Sing the 50 United States! is a children's book by American author and illustrator Dr. Seuss. Announced on October 28, 2025, it is the first full, posthumous manuscript by Dr. Seuss to be discovered since What Pet Should I Get? in 2015. Theodor Seuss Geisel, known by his pen name Dr. Seuss, died in 1991.

The book is designed to teach children the names of the 50 U.S. states. It was discovered in April 2025 at the Geisel Library at the University of California, San Diego, where much of Geisel's archive is held. The book was published on June 2, 2026—shortly before the United States Semiquincentennial—by Random House, with an initial print run of 500,000 copies.

==Discovery==
The manuscript was uncovered when three researchers visited the Geisel Library to study sketches from existing works.
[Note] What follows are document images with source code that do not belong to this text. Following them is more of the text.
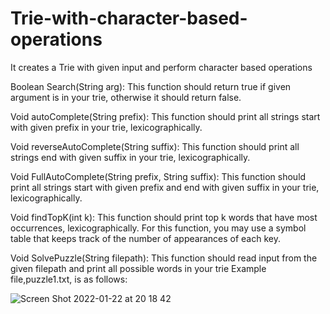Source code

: # Trie-with-character-based-operations
It creates a Trie with given input and perform character based operations

Boolean Search(String arg): This function should return true if given argument is in your trie, otherwise it should return false.

Void autoComplete(String prefix): This function should print all strings start with given prefix in your trie, lexicographically.

Void reverseAutoComplete(String suffix): This function should print all strings end with given suffix in your trie, lexicographically.

Void FullAutoComplete(String prefix, String suffix): This function should print all strings start with given prefix and end with given suffix in your trie, lexicographically.

Void findTopK(int k): This function should print top k words that have most occurrences, lexicographically. For this function, you may use a symbol table that keeps track of the number of appearances of each key.

Void SolvePuzzle(String filepath): This function should read input from the given filepath and print all possible words in your trie Example file,puzzle1.txt, is as follows:

![Screen Shot 2022-01-22 at 20 18 42](https://user-images.githubusercontent.com/79598598/150648868-53b0b469-8238-4b69-8349-b2e93df4b664.png)

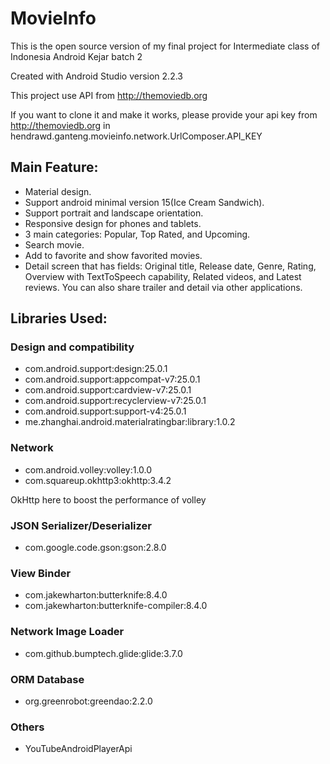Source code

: # MovieInfo
This is the open source version of my final project for Intermediate class of Indonesia Android Kejar batch 2

Created with Android Studio version 2.2.3

This project use API from http://themoviedb.org

If you want to clone it and make it works, please provide your api key from http://themoviedb.org in hendrawd.ganteng.movieinfo.network.UrlComposer.API_KEY

## Main Feature:
* Material design.
* Support android minimal version 15(Ice Cream Sandwich).
* Support portrait and landscape orientation.
* Responsive design for phones and tablets.
* 3 main categories: Popular, Top Rated, and Upcoming.
* Search movie.
* Add to favorite and show favorited movies.
* Detail screen that has fields: Original title, Release date, Genre, Rating, Overview with TextToSpeech capability, Related videos, and Latest reviews. You can also share trailer and detail via other applications.

## Libraries Used:
### Design and compatibility
* com.android.support:design:25.0.1
* com.android.support:appcompat-v7:25.0.1
* com.android.support:cardview-v7:25.0.1
* com.android.support:recyclerview-v7:25.0.1
* com.android.support:support-v4:25.0.1
* me.zhanghai.android.materialratingbar:library:1.0.2

### Network
* com.android.volley:volley:1.0.0
* com.squareup.okhttp3:okhttp:3.4.2

OkHttp here to boost the performance of volley

### JSON Serializer/Deserializer
* com.google.code.gson:gson:2.8.0

### View Binder
* com.jakewharton:butterknife:8.4.0
* com.jakewharton:butterknife-compiler:8.4.0

### Network Image Loader
* com.github.bumptech.glide:glide:3.7.0

### ORM Database
* org.greenrobot:greendao:2.2.0

### Others
* YouTubeAndroidPlayerApi
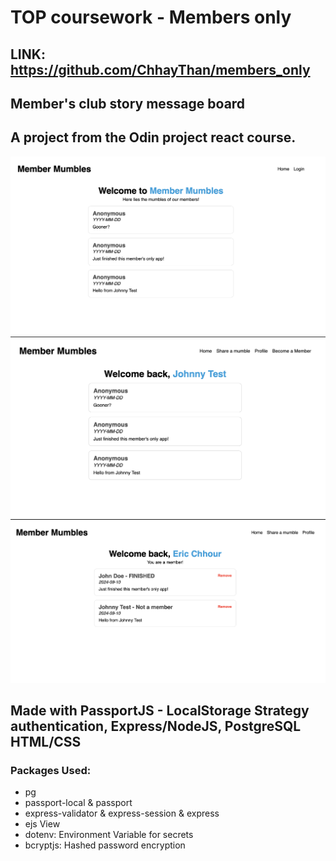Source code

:# TOP coursework - Members only
## LINK: https://github.com/ChhayThan/members_only
## Member's club story message board

## A project from the Odin project react course.
![alt App preview](https://github.com/ChhayThan/members_only/blob/main/public/images/AppView.png?raw=true)
![alt App preview](https://github.com/ChhayThan/members_only/blob/main/public/images/AppUserView.png?raw=true)
![alt App preview](https://github.com/ChhayThan/members_only/blob/main/public/images/AppAdminView.png?raw=true)

## Made with PassportJS - LocalStorage Strategy authentication, Express/NodeJS, PostgreSQL HTML/CSS
### Packages Used:
- pg
- passport-local & passport
- express-validator & express-session & express
- ejs View
- dotenv: Environment Variable for secrets
- bcryptjs: Hashed password encryption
Archivists provided them with 20 boxes of Geisel's papers and materials, within which they found handwritten working notes and a clean, signed typewritten draft of Sing the 50 United States! The notes were undated and showed no evidence of editorial review.

Susan Brandt, president and CEO of Dr. Seuss Enterprises, described the discovery as "like finding a time capsule of his imagination."

==Contents and illustrations==
The book features the Cat in the Hat alongside two Little Cat helpers, guiding readers through the names of all fifty states. The found materials includes a cover sketch and art direction notes. The inside dust jacket features a map of the United States. The illustrations were completed in Seuss's signature style by Tom Brannon.

==Related projects==
Dr. Seuss Enterprises has announced plans for a related music video to be released on the official Dr. Seuss YouTube channel. In addition, the company will sponsor a nationwide "backpack build" program, distributing backpacks filled with Dr. Seuss books and school supplies to students in all 50 states.